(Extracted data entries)

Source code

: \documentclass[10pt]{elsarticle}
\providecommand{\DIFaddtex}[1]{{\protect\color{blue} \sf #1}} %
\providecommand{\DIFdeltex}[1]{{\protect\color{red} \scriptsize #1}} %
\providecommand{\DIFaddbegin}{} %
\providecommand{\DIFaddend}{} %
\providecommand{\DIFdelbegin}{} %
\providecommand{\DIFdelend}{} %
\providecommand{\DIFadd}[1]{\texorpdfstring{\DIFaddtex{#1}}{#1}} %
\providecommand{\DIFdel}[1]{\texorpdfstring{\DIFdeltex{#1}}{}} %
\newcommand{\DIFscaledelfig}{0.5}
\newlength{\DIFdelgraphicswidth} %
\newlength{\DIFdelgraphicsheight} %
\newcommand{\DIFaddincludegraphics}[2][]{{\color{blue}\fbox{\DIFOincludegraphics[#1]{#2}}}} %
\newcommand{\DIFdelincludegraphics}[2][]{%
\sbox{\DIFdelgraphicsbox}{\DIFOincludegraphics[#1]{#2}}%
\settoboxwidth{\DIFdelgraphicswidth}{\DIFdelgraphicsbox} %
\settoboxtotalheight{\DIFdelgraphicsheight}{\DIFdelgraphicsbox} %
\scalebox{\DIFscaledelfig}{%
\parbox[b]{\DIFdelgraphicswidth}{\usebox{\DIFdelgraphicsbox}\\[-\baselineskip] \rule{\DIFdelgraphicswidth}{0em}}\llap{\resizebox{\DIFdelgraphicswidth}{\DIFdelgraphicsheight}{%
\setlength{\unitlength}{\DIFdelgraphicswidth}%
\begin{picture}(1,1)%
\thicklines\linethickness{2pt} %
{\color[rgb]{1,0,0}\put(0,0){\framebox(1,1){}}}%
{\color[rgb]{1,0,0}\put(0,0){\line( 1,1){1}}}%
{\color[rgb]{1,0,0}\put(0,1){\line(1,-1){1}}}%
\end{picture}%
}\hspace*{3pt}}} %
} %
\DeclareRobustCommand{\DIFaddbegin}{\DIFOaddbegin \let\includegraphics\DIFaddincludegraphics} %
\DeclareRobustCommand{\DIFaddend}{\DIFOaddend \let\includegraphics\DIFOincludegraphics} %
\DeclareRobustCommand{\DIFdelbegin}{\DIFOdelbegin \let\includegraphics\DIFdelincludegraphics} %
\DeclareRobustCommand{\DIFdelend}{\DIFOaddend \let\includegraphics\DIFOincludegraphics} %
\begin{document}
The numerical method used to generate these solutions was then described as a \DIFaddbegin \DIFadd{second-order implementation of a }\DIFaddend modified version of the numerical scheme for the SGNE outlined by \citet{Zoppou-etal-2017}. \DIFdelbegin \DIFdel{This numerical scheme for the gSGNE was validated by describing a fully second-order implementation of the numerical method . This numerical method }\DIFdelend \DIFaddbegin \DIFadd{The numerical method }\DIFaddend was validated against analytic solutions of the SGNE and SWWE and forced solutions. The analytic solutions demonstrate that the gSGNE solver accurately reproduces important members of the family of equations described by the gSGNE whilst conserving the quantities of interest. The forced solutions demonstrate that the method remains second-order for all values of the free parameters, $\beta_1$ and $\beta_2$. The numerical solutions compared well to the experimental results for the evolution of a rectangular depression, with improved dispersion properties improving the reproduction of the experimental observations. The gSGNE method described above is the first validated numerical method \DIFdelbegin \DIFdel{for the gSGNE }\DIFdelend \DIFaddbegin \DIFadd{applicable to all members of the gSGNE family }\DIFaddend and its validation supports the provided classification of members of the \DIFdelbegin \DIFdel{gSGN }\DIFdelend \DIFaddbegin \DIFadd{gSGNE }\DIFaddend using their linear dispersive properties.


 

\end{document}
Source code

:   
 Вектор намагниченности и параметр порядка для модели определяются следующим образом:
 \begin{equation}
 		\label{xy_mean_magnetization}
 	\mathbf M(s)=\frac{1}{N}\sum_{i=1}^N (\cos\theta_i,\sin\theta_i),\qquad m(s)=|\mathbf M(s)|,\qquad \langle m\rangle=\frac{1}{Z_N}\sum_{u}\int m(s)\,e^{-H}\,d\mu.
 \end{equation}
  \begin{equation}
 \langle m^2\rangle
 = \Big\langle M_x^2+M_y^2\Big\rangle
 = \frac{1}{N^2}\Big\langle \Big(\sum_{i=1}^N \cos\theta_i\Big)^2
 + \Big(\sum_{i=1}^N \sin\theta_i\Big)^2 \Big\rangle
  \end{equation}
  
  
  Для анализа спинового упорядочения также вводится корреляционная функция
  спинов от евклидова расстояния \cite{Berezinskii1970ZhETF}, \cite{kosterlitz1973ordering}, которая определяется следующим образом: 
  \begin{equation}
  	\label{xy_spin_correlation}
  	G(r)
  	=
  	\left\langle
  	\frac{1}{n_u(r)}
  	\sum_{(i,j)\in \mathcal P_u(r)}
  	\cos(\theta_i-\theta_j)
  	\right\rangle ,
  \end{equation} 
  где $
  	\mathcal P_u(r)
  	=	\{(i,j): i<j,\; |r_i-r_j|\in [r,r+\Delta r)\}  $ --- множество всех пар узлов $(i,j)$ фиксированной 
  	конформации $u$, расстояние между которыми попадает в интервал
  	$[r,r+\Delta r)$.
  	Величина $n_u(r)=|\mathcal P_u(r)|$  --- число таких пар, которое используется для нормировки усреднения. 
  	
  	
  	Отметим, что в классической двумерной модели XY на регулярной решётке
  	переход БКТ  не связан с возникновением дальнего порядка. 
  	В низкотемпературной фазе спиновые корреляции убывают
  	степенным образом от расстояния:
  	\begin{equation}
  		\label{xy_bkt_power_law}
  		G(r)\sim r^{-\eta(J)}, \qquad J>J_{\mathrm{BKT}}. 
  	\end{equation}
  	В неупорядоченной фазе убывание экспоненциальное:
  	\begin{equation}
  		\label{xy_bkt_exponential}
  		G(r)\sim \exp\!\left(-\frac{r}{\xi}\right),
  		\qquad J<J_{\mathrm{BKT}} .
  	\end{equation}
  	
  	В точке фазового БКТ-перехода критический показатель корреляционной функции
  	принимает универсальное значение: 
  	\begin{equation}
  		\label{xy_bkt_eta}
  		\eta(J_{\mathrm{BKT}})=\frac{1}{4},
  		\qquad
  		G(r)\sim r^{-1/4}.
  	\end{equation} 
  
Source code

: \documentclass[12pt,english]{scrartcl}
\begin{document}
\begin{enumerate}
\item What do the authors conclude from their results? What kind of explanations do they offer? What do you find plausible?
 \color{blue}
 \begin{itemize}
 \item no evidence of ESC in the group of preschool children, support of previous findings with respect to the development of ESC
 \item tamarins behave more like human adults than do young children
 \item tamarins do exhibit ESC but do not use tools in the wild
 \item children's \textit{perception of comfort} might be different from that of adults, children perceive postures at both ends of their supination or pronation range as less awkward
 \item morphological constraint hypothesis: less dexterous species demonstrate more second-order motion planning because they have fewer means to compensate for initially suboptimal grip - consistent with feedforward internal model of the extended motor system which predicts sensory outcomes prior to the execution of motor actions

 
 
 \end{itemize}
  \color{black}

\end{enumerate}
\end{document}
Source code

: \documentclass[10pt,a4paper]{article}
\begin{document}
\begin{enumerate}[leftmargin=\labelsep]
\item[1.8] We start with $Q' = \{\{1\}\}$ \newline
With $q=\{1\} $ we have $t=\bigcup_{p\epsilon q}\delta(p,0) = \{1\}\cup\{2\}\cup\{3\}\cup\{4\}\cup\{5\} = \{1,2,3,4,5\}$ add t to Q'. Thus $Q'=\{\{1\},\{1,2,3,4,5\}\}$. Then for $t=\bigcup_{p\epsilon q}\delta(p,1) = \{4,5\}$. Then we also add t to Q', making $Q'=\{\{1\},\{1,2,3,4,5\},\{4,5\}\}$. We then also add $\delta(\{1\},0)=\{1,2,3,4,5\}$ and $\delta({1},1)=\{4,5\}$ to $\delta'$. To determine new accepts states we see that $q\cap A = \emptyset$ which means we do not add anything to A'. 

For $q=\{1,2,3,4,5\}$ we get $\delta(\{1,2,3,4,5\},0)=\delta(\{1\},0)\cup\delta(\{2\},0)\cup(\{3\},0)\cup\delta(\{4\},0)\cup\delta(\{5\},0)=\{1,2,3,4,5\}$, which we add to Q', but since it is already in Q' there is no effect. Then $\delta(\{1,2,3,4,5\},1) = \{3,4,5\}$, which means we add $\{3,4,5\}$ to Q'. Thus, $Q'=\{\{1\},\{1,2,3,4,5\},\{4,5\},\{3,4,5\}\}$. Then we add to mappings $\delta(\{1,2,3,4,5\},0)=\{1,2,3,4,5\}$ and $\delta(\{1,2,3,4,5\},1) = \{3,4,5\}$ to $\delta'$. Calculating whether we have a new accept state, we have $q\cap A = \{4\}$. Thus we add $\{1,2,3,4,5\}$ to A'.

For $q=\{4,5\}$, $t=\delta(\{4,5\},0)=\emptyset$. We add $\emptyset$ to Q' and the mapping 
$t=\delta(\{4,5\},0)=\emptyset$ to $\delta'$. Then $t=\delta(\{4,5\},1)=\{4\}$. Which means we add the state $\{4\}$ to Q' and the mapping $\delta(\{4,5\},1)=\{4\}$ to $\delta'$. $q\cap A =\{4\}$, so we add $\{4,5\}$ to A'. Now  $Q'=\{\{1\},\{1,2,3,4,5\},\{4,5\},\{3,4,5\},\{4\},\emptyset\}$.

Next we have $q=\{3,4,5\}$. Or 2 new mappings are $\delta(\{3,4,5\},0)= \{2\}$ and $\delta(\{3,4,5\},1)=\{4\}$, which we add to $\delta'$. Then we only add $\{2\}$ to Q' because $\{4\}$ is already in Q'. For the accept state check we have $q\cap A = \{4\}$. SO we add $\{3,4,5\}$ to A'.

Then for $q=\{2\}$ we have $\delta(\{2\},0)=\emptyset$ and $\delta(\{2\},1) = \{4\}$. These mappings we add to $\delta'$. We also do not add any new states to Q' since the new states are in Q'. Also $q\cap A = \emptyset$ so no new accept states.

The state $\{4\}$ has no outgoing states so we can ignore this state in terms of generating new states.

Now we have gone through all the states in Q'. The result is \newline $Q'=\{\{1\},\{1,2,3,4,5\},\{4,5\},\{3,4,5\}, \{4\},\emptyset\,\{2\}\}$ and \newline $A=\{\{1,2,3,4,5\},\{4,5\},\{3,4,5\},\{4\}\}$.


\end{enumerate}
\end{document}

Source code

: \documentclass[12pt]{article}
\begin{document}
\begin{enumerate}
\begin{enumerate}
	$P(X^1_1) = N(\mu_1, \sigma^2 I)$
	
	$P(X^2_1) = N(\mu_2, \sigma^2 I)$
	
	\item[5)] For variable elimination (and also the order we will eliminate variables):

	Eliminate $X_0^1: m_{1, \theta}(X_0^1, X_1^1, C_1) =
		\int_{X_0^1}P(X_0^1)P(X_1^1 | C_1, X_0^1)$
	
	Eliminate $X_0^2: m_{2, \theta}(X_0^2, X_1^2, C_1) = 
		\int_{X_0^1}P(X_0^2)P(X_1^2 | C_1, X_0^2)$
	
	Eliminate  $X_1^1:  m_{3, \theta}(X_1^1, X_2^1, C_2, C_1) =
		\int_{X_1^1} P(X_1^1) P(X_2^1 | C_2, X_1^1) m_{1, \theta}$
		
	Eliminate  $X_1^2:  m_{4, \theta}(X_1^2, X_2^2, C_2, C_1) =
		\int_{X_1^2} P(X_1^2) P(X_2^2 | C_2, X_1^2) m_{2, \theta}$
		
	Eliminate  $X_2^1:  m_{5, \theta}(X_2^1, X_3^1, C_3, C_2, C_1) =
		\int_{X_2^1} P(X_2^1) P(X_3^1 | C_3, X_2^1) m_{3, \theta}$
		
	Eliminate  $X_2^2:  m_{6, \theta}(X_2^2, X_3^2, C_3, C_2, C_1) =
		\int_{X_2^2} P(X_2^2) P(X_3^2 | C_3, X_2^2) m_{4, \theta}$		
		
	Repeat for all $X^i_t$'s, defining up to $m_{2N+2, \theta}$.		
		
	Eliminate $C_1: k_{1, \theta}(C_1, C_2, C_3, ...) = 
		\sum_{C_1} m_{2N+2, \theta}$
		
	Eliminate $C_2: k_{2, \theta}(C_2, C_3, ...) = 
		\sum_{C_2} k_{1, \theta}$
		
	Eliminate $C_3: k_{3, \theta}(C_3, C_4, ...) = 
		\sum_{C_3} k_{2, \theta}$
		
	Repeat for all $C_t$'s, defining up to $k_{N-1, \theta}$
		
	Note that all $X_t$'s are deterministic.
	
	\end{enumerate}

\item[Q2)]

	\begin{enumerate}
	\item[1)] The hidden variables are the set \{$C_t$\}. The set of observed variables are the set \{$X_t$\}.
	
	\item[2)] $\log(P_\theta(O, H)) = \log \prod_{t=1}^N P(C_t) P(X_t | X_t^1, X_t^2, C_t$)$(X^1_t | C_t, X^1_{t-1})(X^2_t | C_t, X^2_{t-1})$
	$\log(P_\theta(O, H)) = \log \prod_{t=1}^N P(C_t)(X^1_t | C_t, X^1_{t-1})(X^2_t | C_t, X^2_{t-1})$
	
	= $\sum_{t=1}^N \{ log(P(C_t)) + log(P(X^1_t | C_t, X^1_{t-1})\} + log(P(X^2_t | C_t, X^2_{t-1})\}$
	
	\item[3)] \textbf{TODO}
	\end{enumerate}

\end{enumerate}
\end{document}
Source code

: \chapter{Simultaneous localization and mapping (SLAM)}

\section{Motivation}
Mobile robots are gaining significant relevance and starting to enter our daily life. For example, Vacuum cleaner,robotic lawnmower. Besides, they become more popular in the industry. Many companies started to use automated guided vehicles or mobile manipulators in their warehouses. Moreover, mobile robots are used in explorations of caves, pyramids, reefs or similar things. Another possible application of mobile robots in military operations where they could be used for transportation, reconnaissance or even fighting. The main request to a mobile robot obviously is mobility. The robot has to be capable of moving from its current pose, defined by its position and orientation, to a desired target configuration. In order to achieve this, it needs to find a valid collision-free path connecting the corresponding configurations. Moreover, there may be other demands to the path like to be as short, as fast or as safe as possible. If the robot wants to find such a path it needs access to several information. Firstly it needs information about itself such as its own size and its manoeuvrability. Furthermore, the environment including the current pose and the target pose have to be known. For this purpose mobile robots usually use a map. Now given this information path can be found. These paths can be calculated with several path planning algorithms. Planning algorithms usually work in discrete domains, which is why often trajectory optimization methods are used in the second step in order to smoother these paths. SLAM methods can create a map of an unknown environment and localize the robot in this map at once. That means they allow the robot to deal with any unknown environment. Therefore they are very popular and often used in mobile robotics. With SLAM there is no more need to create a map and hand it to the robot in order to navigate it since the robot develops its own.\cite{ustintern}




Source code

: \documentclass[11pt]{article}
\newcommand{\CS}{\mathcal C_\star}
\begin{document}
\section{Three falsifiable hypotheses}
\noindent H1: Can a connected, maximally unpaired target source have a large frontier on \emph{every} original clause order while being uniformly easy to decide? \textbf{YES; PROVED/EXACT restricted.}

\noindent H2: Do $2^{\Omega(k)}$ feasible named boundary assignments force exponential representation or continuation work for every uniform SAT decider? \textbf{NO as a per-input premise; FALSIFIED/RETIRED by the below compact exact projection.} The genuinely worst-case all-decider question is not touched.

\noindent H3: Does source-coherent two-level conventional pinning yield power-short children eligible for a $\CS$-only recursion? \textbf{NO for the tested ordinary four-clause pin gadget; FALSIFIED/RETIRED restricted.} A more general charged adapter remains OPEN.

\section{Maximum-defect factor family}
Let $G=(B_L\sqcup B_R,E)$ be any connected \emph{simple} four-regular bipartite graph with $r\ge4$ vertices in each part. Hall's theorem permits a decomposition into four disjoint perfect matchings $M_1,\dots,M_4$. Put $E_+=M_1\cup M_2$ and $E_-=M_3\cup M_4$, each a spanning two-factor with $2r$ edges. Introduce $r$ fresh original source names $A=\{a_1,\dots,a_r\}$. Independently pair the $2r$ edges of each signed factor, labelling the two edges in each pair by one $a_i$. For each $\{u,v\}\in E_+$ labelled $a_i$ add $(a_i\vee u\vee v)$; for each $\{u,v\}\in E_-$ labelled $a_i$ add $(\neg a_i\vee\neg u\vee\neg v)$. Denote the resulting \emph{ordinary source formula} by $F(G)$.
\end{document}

TRY IT - From the data above, gather every line that includes the word "порядка".

RESULT FOR THIS EXERCISE -
 Вектор намагниченности и параметр порядка для модели определяются следующим образом:
  	переход БКТ  не связан с возникновением дальнего порядка. 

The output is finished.